Dec. 1st, 2014

ladyofastolat: (sneezing lion)
I don't find it that hard to accept that the world has changed since I was a child, because I have changed. Even so, it still sometimes startles me to look back at pictures and images of the 1970s and see just quite how old they now seem. Things like Life on Mars startle me by showing (and doubtless exaggerating) how much things have changed. There was a very recent series on Channel 4 which consisted of modern people watching 1970s clips and gasping, "wow! What primitive racist/sexist/perverted/bigoted idiots everyone was back in the 1970s and how enlightened we are now!" (Everyone at work was talking about it, gasping in horror at the clips (and, yes, many of them were quite startling.) I said I hoped to live to see the 2060s version of the show, in which celebrities from 2060 look back at clips of TV in 2014 and gasp in horror at the quaint and shocking social attitudes that were considered normal back in those unenlightened days. This was not the correct reaction, apparently.)
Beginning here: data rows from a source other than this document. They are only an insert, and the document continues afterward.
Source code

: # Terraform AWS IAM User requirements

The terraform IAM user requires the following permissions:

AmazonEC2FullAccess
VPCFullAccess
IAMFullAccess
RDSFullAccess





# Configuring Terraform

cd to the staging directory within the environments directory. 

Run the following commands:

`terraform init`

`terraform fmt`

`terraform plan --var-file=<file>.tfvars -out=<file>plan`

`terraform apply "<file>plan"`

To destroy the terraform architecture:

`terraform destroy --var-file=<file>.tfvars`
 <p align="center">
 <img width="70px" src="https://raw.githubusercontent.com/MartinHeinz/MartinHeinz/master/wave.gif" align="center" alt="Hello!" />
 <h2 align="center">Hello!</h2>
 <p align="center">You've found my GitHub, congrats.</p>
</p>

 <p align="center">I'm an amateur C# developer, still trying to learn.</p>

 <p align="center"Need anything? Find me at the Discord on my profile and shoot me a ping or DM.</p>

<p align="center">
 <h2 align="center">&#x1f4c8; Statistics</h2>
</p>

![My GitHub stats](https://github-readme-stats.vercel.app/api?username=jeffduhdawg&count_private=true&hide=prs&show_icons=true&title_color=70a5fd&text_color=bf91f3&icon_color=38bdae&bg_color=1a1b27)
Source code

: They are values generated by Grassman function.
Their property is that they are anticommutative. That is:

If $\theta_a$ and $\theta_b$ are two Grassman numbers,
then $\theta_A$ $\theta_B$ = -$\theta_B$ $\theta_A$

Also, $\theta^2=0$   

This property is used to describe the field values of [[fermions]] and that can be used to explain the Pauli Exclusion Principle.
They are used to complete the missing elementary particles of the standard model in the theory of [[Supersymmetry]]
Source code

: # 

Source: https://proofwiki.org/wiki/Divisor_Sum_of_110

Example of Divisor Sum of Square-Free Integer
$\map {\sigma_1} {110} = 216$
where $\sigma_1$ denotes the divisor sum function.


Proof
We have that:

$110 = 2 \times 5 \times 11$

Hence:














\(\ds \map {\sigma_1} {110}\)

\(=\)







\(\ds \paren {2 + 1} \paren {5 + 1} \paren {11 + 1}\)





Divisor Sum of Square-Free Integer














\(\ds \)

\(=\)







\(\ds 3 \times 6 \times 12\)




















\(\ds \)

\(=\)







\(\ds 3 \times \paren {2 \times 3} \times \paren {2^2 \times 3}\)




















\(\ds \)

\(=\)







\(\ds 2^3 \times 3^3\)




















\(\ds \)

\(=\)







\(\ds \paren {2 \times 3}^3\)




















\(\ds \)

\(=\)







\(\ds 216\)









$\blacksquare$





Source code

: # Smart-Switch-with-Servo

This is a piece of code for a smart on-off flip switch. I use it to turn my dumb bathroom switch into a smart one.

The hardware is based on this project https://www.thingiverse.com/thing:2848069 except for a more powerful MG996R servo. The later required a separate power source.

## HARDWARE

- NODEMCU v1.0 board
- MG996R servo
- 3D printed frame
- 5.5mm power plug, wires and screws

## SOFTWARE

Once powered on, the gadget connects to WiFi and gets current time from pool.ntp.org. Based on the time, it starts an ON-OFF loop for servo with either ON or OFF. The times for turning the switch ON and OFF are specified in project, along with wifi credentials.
Anyway... I find it a lot harder to accept that the world has continued to change after I became an adult. This fact jumps out at me every now and then, and startles me far more than the 1970s so. I was just reading a book that I was thinking of as "modern," since it's the first book in a current series set in the modern world. At one point, the main characters heard a reference to a local historical figure, and needed to find out who he was. How on earth can we do it? they wondered. The library's on half-day closing today. Who else can we ask? No mention of the internet whatsoever. (And, yes, I know full well that even nowadays, not everyone has access to/can use the internet - I deal with this issue every day at work - but that's not the point.) I turned to the publication details, and the book was published in 1998. and therefore probably written in 1997 or earlier. In one way, it's "modern." In another way - no internet; mobile phones being very much a minority possession; people smoking in indoor public places - it feels like another world.

It must be hard to be writing a long ongoing series in an era of rapid change. What are your choices? You can make your internal chronology match your publication chronology, but you might not want your characters to age that rapidly. You can doggedly stick to your desired internal chronology, and gradually slip into writing historical novels: book 1 is set this year, but book 25 is set 20 years ago. You can just hand-wave it away, and hope no-one notices: book one has 1998-style technology, and book 15 has 2014 technology, but strangely the characters have only aged two years.

Or you can just be plain confusing and contradictory. I'm now on to book 2, which was published in 1999. However, the publisher seems to have decided to "update" it for a new edition, since an event that happened 25 years ago has now been date checked as being 1984. However, since people are still assumed to be incommunicado when away from home, and nobody uses the internet to search for information, and everyone's still smoking inside, it seems like a very pointless update, as if the publishers are trying to con us into thinking it's set "now" when it clearly isn't.